In 1999, and due to drought, Israel decided to reduce the quantity of water piped to Jordan by 60 percent which led to a sharp response from Jordan. Disputes of this kind are not unexpected in the future; however, the peace agreements have had the benefit of restricting such conflicts to political rather than military solutions. The fact that the joint water commission for Israel and the Palestinian Authority has continued to meet to discuss critical issues even during the current period of hostilities illustrates the progress that has already been made (Green Cross Italy, 2006).

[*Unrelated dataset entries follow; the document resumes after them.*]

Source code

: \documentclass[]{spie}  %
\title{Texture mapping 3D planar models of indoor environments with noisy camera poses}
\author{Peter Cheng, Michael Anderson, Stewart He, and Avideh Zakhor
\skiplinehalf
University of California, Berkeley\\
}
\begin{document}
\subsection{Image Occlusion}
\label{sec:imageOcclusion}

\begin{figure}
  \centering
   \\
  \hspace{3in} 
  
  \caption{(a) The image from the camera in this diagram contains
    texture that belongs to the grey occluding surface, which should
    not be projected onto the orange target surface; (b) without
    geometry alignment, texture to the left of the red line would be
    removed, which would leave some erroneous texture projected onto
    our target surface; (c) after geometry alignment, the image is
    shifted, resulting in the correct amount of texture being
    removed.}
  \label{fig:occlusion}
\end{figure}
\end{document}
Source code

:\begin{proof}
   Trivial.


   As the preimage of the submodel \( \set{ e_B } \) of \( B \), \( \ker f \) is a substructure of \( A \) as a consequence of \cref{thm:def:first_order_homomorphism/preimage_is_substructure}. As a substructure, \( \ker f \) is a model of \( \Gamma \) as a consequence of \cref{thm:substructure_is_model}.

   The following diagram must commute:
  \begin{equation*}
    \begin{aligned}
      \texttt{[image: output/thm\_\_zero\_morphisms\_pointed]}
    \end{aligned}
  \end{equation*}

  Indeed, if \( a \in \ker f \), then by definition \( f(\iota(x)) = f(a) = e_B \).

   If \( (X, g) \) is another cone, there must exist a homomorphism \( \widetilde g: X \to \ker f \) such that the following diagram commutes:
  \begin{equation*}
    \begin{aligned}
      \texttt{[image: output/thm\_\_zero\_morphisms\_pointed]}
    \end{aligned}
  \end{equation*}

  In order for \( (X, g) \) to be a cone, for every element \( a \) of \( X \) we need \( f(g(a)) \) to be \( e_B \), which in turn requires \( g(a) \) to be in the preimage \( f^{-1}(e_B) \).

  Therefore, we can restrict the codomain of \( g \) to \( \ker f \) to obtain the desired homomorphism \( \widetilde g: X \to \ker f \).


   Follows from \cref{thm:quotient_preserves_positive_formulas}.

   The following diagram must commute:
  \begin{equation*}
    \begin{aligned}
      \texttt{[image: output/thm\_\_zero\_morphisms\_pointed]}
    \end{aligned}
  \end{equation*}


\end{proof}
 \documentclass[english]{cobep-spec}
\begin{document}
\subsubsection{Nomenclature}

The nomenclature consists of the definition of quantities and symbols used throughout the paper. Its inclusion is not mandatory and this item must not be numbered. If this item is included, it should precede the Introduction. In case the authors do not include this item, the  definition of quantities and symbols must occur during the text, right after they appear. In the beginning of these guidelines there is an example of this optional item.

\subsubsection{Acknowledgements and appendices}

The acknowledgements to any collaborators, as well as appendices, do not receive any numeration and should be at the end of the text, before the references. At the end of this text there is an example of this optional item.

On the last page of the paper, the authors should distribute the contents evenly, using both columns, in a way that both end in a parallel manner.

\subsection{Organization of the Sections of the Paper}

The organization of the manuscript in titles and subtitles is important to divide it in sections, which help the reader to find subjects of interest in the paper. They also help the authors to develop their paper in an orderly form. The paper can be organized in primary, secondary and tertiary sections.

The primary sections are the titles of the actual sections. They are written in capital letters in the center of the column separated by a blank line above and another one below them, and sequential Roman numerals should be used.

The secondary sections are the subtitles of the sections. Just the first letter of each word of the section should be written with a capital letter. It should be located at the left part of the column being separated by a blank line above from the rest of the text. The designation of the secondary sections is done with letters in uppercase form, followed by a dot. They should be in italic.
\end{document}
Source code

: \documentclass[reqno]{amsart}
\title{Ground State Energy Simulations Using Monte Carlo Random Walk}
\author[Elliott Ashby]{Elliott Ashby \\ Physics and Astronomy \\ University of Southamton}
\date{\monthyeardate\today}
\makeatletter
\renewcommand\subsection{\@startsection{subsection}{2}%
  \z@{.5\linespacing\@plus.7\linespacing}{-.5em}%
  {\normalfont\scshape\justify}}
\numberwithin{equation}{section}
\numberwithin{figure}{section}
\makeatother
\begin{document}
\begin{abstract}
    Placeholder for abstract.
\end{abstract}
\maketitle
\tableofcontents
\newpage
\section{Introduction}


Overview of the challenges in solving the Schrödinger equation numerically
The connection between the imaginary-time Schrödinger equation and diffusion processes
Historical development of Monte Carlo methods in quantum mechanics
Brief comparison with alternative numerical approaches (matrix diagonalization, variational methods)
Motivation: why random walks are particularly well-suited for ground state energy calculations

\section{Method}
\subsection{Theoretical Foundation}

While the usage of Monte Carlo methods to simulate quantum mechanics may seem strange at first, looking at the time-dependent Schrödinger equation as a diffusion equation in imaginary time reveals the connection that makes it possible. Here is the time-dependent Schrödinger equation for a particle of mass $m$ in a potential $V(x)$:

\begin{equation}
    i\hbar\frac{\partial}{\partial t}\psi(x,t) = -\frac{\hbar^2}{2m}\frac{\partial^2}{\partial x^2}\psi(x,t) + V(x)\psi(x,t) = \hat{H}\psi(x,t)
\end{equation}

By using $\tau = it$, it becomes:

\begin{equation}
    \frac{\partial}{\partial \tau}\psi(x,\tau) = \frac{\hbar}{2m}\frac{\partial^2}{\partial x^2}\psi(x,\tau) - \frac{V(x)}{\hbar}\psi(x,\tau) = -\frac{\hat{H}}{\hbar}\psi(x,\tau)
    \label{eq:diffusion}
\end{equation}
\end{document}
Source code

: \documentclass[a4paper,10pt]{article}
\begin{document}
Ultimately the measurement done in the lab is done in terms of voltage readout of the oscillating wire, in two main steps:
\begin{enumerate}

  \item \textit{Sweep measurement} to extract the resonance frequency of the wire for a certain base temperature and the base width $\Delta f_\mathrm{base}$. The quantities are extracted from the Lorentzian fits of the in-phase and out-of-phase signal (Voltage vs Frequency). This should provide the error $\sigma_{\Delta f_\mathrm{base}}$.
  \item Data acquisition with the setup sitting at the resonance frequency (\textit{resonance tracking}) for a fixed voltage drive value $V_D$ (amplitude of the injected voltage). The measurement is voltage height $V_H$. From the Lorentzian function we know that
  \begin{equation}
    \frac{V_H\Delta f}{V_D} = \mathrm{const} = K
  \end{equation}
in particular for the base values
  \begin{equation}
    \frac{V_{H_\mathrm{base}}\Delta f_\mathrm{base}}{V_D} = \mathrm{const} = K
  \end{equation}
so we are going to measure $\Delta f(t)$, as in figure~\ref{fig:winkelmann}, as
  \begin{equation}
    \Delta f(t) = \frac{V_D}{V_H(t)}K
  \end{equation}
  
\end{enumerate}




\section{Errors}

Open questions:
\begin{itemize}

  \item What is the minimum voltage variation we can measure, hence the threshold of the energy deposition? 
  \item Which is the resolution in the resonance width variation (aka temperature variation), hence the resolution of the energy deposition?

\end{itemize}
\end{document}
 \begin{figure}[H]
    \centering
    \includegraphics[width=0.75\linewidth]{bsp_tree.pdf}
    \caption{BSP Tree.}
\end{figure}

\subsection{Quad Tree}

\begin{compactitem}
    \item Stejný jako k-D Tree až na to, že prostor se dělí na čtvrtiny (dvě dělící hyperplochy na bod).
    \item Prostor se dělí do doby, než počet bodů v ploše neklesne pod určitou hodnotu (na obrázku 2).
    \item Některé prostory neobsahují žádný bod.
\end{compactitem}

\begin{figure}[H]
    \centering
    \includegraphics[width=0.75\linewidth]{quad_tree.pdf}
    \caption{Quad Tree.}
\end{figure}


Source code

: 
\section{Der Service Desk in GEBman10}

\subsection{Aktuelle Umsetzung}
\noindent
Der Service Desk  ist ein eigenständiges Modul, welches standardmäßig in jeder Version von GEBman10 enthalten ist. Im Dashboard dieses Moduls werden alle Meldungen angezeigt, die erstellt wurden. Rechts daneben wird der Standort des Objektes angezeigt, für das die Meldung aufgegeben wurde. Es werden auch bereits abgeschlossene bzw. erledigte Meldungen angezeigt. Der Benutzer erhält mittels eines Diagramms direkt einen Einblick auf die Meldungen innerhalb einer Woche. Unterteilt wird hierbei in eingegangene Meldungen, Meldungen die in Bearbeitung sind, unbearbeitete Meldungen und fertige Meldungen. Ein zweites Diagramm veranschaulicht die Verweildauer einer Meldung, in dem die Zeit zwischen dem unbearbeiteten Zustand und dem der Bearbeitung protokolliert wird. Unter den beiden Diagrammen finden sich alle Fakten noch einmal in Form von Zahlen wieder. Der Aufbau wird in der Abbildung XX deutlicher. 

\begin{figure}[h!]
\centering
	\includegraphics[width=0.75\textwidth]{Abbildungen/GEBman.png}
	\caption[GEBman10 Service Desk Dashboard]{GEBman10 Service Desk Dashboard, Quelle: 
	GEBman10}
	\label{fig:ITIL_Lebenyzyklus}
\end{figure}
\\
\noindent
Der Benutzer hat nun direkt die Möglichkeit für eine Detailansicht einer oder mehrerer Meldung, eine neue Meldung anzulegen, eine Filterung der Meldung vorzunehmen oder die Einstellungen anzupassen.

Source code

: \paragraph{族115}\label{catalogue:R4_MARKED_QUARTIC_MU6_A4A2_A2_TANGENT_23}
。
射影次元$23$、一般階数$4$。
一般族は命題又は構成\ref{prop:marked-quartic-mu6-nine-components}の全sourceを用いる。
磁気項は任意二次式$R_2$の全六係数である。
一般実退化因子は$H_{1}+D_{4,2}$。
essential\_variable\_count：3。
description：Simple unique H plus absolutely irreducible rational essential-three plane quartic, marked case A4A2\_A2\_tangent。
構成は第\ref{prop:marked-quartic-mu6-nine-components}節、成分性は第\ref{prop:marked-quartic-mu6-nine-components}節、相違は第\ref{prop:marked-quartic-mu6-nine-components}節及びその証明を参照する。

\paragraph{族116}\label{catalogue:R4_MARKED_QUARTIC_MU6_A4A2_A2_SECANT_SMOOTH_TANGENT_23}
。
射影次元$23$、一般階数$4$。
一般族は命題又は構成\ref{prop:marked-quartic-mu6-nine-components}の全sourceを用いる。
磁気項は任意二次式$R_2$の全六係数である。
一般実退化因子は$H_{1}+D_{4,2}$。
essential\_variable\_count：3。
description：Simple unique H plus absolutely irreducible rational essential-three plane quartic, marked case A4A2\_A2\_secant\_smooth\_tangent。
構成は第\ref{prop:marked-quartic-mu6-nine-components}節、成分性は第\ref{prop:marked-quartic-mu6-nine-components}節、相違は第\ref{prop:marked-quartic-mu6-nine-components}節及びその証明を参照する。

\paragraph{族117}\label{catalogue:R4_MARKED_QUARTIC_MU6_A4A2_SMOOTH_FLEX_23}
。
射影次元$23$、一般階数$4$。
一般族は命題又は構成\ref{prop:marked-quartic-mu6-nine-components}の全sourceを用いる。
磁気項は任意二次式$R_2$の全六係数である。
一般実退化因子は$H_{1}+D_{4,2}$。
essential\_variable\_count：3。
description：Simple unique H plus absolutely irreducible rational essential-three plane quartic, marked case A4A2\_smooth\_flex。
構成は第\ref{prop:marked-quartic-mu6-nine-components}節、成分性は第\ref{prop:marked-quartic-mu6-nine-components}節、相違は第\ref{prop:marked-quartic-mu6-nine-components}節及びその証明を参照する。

In 2002, the water resources of the Hasbani basin became a source of mounting tension between Lebanon and Israel, when Lebanon announced the construction of a new pumping station at the Wazzani springs. The springs feed the Hasbani River, which rises in the south of Lebanon and crosses the frontier to feed the Jordan and subsequently the Sea of Galilee, which is used as Israel’s main reservoir. The pumping station was completed in October 2002. Its purpose was to provide drinking water and irrigation to some sixty villages on the Lebanese side of the Blue line. October 2002 also marked the high point of tension between Israel and Lebanon, with a real risk of armed conflict over the station. The Israelis complained about the lack of prior consultation whereas the Lebanese contended that the project was consistent with the 1955 Johnston Plan on the water resources of the region. The EU and USA both sent envoys to the region in late 2002 in response to the rising tensions (EU, 2004).
In 2008, negotiations between Israel and the Syrian Arab Republic were taking place with the objective of solving the Golan Heights conflict.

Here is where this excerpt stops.